French village inherits fortune from Austrian who fled Nazis

An Austrian man who fled the Nazis with his family during World War II has bequeathed a large part of his fortune to the French village whose residents hid them from persecution for years.

French village inherits fortune from Austrian who fled Nazis
The village of Chambon-sur-Lignon in Auvergne-Rhône-Alpes, France. Photo: AFP

Eric Schwam, who died aged 90 on December 25th, wrote the surprise gift into his will for Chambon-sur-Lignon, located on a remote mountain plateau in the Auvergne area of southeast France that historically has a large Protestant community known for offering shelter to those in need.

“It's a large amount for the village,” Mayor Jean-Michel Eyraud told AFP.

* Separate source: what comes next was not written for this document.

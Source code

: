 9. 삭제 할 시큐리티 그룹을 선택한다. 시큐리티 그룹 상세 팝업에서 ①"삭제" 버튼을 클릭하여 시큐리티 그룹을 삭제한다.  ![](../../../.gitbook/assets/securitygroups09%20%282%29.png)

He declined to specify the amount since the will was still being sorted out, but his predecessor, who told a local website that she met with Schwam and his wife twice to discuss the gift, said it was around two million euros.

Schwam and his family arrived in 1943 and were hidden in a school for the duration of the war, and remained until 1950.

He later studied pharmacy and married a Catholic woman from the region near Lyon, where they lived.

Eyraud said Schwam asked that the money be used for educational and youth initiatives, in particular scholarships.

Around 2,500 Jews were taken in and protected during World War II by Chambon-sur-Lignon, whose residents were honoured as “Righteous Among the Nations” by Israel's Yad Vashem Holocaust memorial centre.

Over the centuries the village has taken in a wide range of people fleeing religious or political persecution, from priests driven into hiding during the French Revolution to Spanish republicans during the civil war of the 1930s, and more recently migrants and refugees from the Middle East and Africa.